I think I'd still hate him for what he's doing to my sister even if he was in the bowls of China or some other far away place.

That idiot that is living in our house has sent a request for more time - he signed saying he'd be out by a certain date and lo n behold he isn't - and he's taken his case to the supreme court to take as much of our mother's estate away from us as possible. Ahhh! He doesn't need the house or the money. His voices keep a steady (and decent) stream of taxpayer's money going into his bank twice a month. He's saying he can't get out because he doesn't have the money to, but any idiot can see that's a lie. Housing commission will give him a dirt-cheap place for damn-near nothing, or he can find his own place and houseo will pay his bond/damage deposit. Oh, what? You're worried that actually having to pay rent will cut into your beer and smoke money? Oh I'm very sorry to hear that Dickhead! Now get the fuck out of my house!!!!

*Stress frazzel*

And here I am in the wrong country. I don't know what to do. Chances are, with how slow our legal system is, I'll be back well before it goes to court. But who knows? It's gone on for over a year now. We can't go to court, but why should we settle? It's our inheritance, our future, our home. He didn't even have the decency to marry the poor woman! I'm willing to bet we'd win if it did go to court, but we still can't afford that. And Bec has to do it all alone... She's so stressed... Here I am hiding in a different country. I don't even know if she can choose to settle without me there.
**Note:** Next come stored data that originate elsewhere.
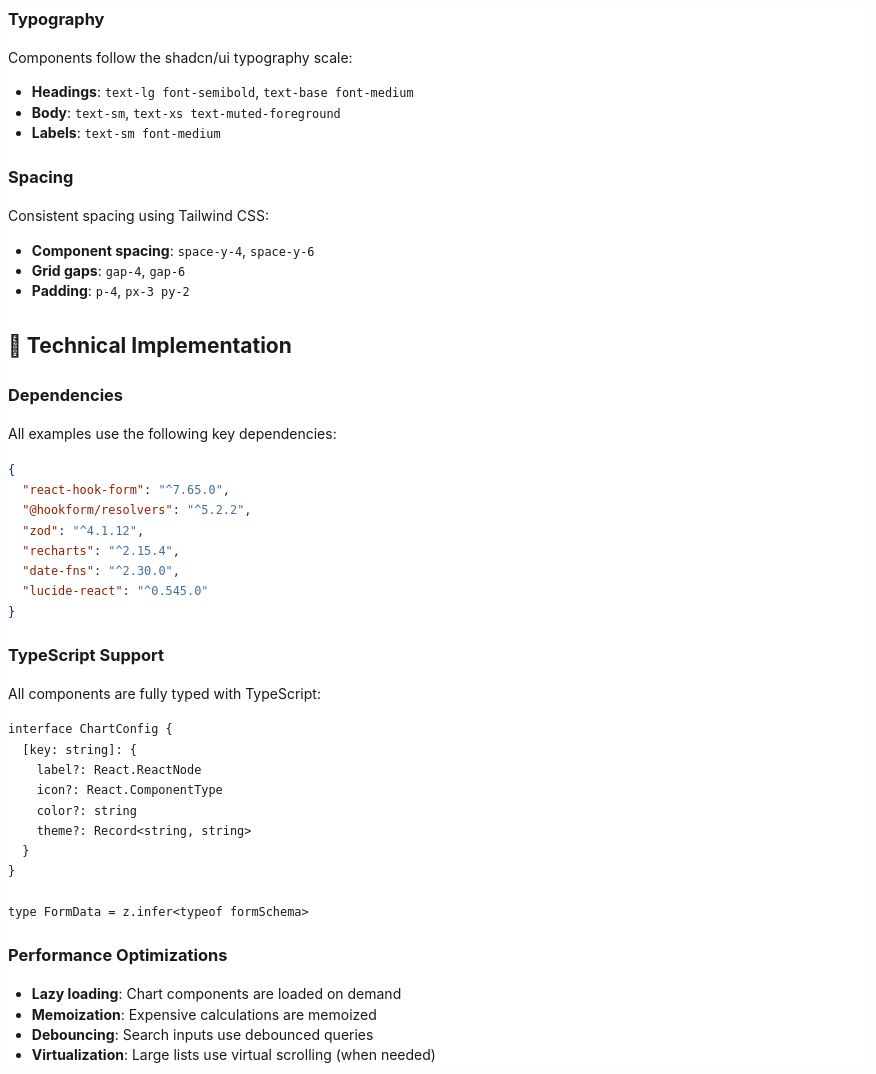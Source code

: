 ### Typography

Components follow the shadcn/ui typography scale:

- **Headings**: `text-lg font-semibold`, `text-base font-medium`
- **Body**: `text-sm`, `text-xs text-muted-foreground`
- **Labels**: `text-sm font-medium`

### Spacing

Consistent spacing using Tailwind CSS:

- **Component spacing**: `space-y-4`, `space-y-6`
- **Grid gaps**: `gap-4`, `gap-6`
- **Padding**: `p-4`, `px-3 py-2`

## 🔧 Technical Implementation

### Dependencies

All examples use the following key dependencies:

```json
{
  "react-hook-form": "^7.65.0",
  "@hookform/resolvers": "^5.2.2",
  "zod": "^4.1.12",
  "recharts": "^2.15.4",
  "date-fns": "^2.30.0",
  "lucide-react": "^0.545.0"
}
```

### TypeScript Support

All components are fully typed with TypeScript:

```tsx
interface ChartConfig {
  [key: string]: {
    label?: React.ReactNode
    icon?: React.ComponentType
    color?: string
    theme?: Record<string, string>
  }
}

type FormData = z.infer<typeof formSchema>
```

### Performance Optimizations

- **Lazy loading**: Chart components are loaded on demand
- **Memoization**: Expensive calculations are memoized
- **Debouncing**: Search inputs use debounced queries
- **Virtualization**: Large lists use virtual scrolling (when needed)
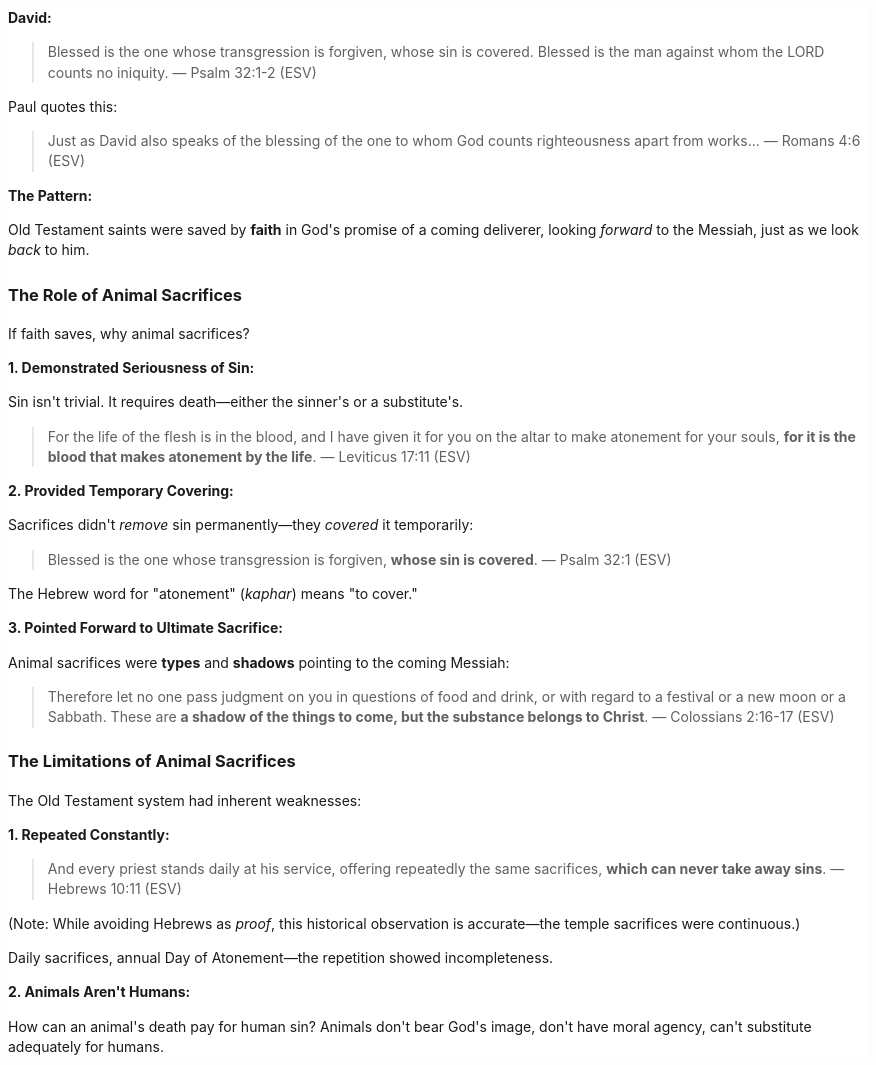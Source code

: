 **David:**
> Blessed is the one whose transgression is forgiven, whose sin is covered. Blessed is the man against whom the LORD counts no iniquity. — Psalm 32:1-2 (ESV)

Paul quotes this:
> Just as David also speaks of the blessing of the one to whom God counts righteousness apart from works... — Romans 4:6 (ESV)

**The Pattern:**

Old Testament saints were saved by **faith** in God's promise of a coming deliverer, looking *forward* to the Messiah, just as we look *back* to him.

### The Role of Animal Sacrifices

If faith saves, why animal sacrifices?

**1. Demonstrated Seriousness of Sin:**

Sin isn't trivial. It requires death—either the sinner's or a substitute's.

> For the life of the flesh is in the blood, and I have given it for you on the altar to make atonement for your souls, **for it is the blood that makes atonement by the life**. — Leviticus 17:11 (ESV)

**2. Provided Temporary Covering:**

Sacrifices didn't *remove* sin permanently—they *covered* it temporarily:

> Blessed is the one whose transgression is forgiven, **whose sin is covered**. — Psalm 32:1 (ESV)

The Hebrew word for "atonement" (*kaphar*) means "to cover."

**3. Pointed Forward to Ultimate Sacrifice:**

Animal sacrifices were **types** and **shadows** pointing to the coming Messiah:

> Therefore let no one pass judgment on you in questions of food and drink, or with regard to a festival or a new moon or a Sabbath. These are **a shadow of the things to come, but the substance belongs to Christ**. — Colossians 2:16-17 (ESV)

### The Limitations of Animal Sacrifices

The Old Testament system had inherent weaknesses:

**1. Repeated Constantly:**

> And every priest stands daily at his service, offering repeatedly the same sacrifices, **which can never take away sins**. — Hebrews 10:11 (ESV)

(Note: While avoiding Hebrews as *proof*, this historical observation is accurate—the temple sacrifices were continuous.)

Daily sacrifices, annual Day of Atonement—the repetition showed incompleteness.

**2. Animals Aren't Humans:**

How can an animal's death pay for human sin? Animals don't bear God's image, don't have moral agency, can't substitute adequately for humans.
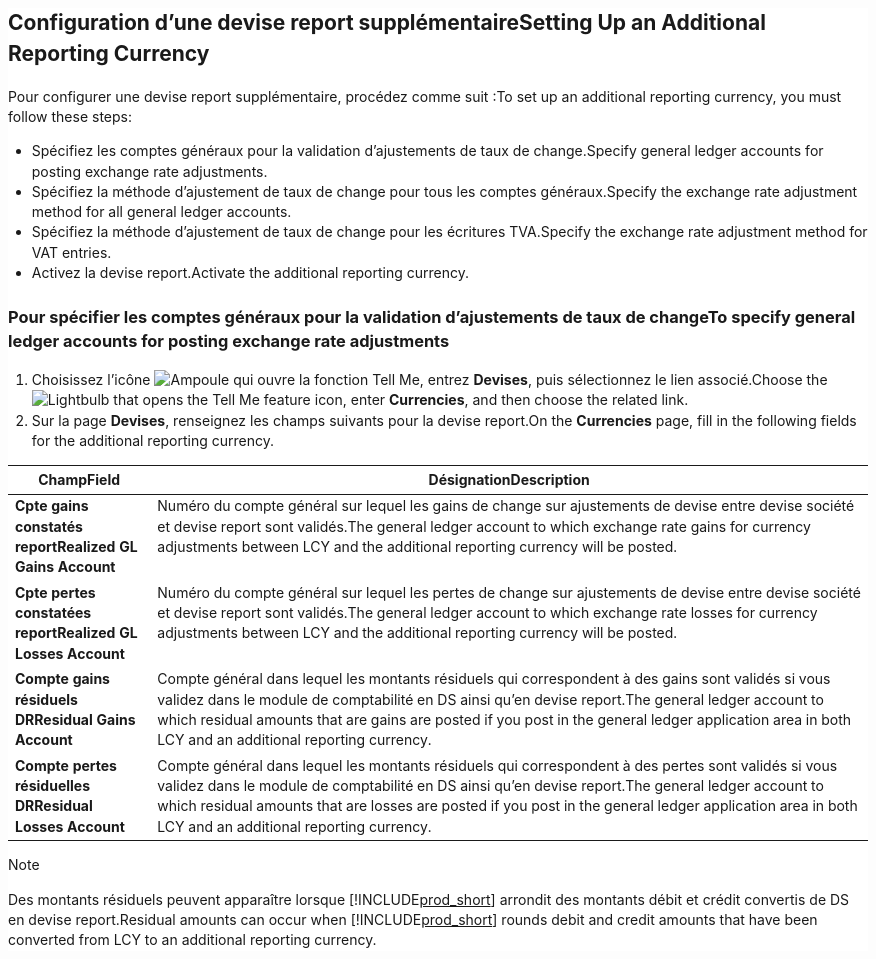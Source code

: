 ## <a name="setting-up-an-additional-reporting-currency"></a><span data-ttu-id="5cebf-124">Configuration d’une devise report supplémentaire</span><span class="sxs-lookup"><span data-stu-id="5cebf-124">Setting Up an Additional Reporting Currency</span></span>
<span data-ttu-id="5cebf-125">Pour configurer une devise report supplémentaire, procédez comme suit :</span><span class="sxs-lookup"><span data-stu-id="5cebf-125">To set up an additional reporting currency, you must follow these steps:</span></span>

-   <span data-ttu-id="5cebf-126">Spécifiez les comptes généraux pour la validation d’ajustements de taux de change.</span><span class="sxs-lookup"><span data-stu-id="5cebf-126">Specify general ledger accounts for posting exchange rate adjustments.</span></span>  
-   <span data-ttu-id="5cebf-127">Spécifiez la méthode d’ajustement de taux de change pour tous les comptes généraux.</span><span class="sxs-lookup"><span data-stu-id="5cebf-127">Specify the exchange rate adjustment method for all general ledger accounts.</span></span>  
-   <span data-ttu-id="5cebf-128">Spécifiez la méthode d’ajustement de taux de change pour les écritures TVA.</span><span class="sxs-lookup"><span data-stu-id="5cebf-128">Specify the exchange rate adjustment method for VAT entries.</span></span>  
-   <span data-ttu-id="5cebf-129">Activez la devise report.</span><span class="sxs-lookup"><span data-stu-id="5cebf-129">Activate the additional reporting currency.</span></span>  

### <a name="to-specify-general-ledger-accounts-for-posting-exchange-rate-adjustments"></a><span data-ttu-id="5cebf-130">Pour spécifier les comptes généraux pour la validation d’ajustements de taux de change</span><span class="sxs-lookup"><span data-stu-id="5cebf-130">To specify general ledger accounts for posting exchange rate adjustments</span></span>  

1. <span data-ttu-id="5cebf-131">Choisissez l’icône ![Ampoule qui ouvre la fonction Tell Me](media/ui-search/search_small.png "Dites-moi ce que vous voulez faire"), entrez **Devises**, puis sélectionnez le lien associé.</span><span class="sxs-lookup"><span data-stu-id="5cebf-131">Choose the ![Lightbulb that opens the Tell Me feature](media/ui-search/search_small.png "Tell me what you want to do") icon, enter **Currencies**, and then choose the related link.</span></span>  
2. <span data-ttu-id="5cebf-132">Sur la page **Devises**, renseignez les champs suivants pour la devise report.</span><span class="sxs-lookup"><span data-stu-id="5cebf-132">On the **Currencies** page, fill in the following fields for the additional reporting currency.</span></span>  

|<span data-ttu-id="5cebf-133">Champ</span><span class="sxs-lookup"><span data-stu-id="5cebf-133">Field</span></span>|<span data-ttu-id="5cebf-134">Désignation</span><span class="sxs-lookup"><span data-stu-id="5cebf-134">Description</span></span>|  
|---------------------------------|---------------------------------------|  
|<span data-ttu-id="5cebf-135">**Cpte gains constatés report**</span><span class="sxs-lookup"><span data-stu-id="5cebf-135">**Realized GL Gains Account**</span></span>|<span data-ttu-id="5cebf-136">Numéro du compte général sur lequel les gains de change sur ajustements de devise entre devise société et devise report sont validés.</span><span class="sxs-lookup"><span data-stu-id="5cebf-136">The general ledger account to which exchange rate gains for currency adjustments between LCY and the additional reporting currency will be posted.</span></span>|  
|<span data-ttu-id="5cebf-137">**Cpte pertes constatées report**</span><span class="sxs-lookup"><span data-stu-id="5cebf-137">**Realized GL Losses Account**</span></span>|<span data-ttu-id="5cebf-138">Numéro du compte général sur lequel les pertes de change sur ajustements de devise entre devise société et devise report sont validés.</span><span class="sxs-lookup"><span data-stu-id="5cebf-138">The general ledger account to which exchange rate losses for currency adjustments between LCY and the additional reporting currency will be posted.</span></span>|  
|<span data-ttu-id="5cebf-139">**Compte gains résiduels DR**</span><span class="sxs-lookup"><span data-stu-id="5cebf-139">**Residual Gains Account**</span></span>|<span data-ttu-id="5cebf-140">Compte général dans lequel les montants résiduels qui correspondent à des gains sont validés si vous validez dans le module de comptabilité en DS ainsi qu’en devise report.</span><span class="sxs-lookup"><span data-stu-id="5cebf-140">The general ledger account to which residual amounts that are gains are posted if you post in the general ledger application area in both LCY and an additional reporting currency.</span></span>|  
|<span data-ttu-id="5cebf-141">**Compte pertes résiduelles DR**</span><span class="sxs-lookup"><span data-stu-id="5cebf-141">**Residual Losses Account**</span></span>|<span data-ttu-id="5cebf-142">Compte général dans lequel les montants résiduels qui correspondent à des pertes sont validés si vous validez dans le module de comptabilité en DS ainsi qu’en devise report.</span><span class="sxs-lookup"><span data-stu-id="5cebf-142">The general ledger account to which residual amounts that are losses are posted if you post in the general ledger application area in both LCY and an additional reporting currency.</span></span>|

> [!NOTE]  
>  <span data-ttu-id="5cebf-143">Des montants résiduels peuvent apparaître lorsque [!INCLUDE[prod_short](includes/prod_short.md)] arrondit des montants débit et crédit convertis de DS en devise report.</span><span class="sxs-lookup"><span data-stu-id="5cebf-143">Residual amounts can occur when [!INCLUDE[prod_short](includes/prod_short.md)] rounds debit and credit amounts that have been converted from LCY to an additional reporting currency.</span></span>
I'm wondering if I should book to go back early. It would mean I'd lose a lot of money, I was hoping to work all summer to make up for the hours I didn't get this winter. We have a lot to save for. But family is more important. It would mean being temporarily long distance again though. Possibly for several months. The project Obi's work is just starting is a long one. I know he wont leave til it's done. I don't know what's right to do. I don't know if me being there would even help her.

To make my day even more enjoyable the jeweler called today and asked me to pick up my ring. They refuse to work on it because the risk of perminantly damaging it is too high. It gets better... we've just passed the mark where Obi and I agreed I could drop my work hours and write full time instead, and I can't do it because we need my income too badly. I just want a chance! And the icing on the cake is Obi wont be home until very late once again tonight. I miss him terribly. I pick his dirty socks up off the floor and cook his dinner, the silence is very loud. When he finally comes home we eat and shower then it's time to pack his lunch for tomorrow and go to bed - knowing we wont do anything but sleep when we get there because he's too stressed to be interested and I'm too depressed to try and make him care.

Some days it's hard to beat the depression. And then there's moments like right now where you don't even want to try and fight it off anymore.

Why is it that scrubbing toilets and making beds happens to be the best part of my day lately?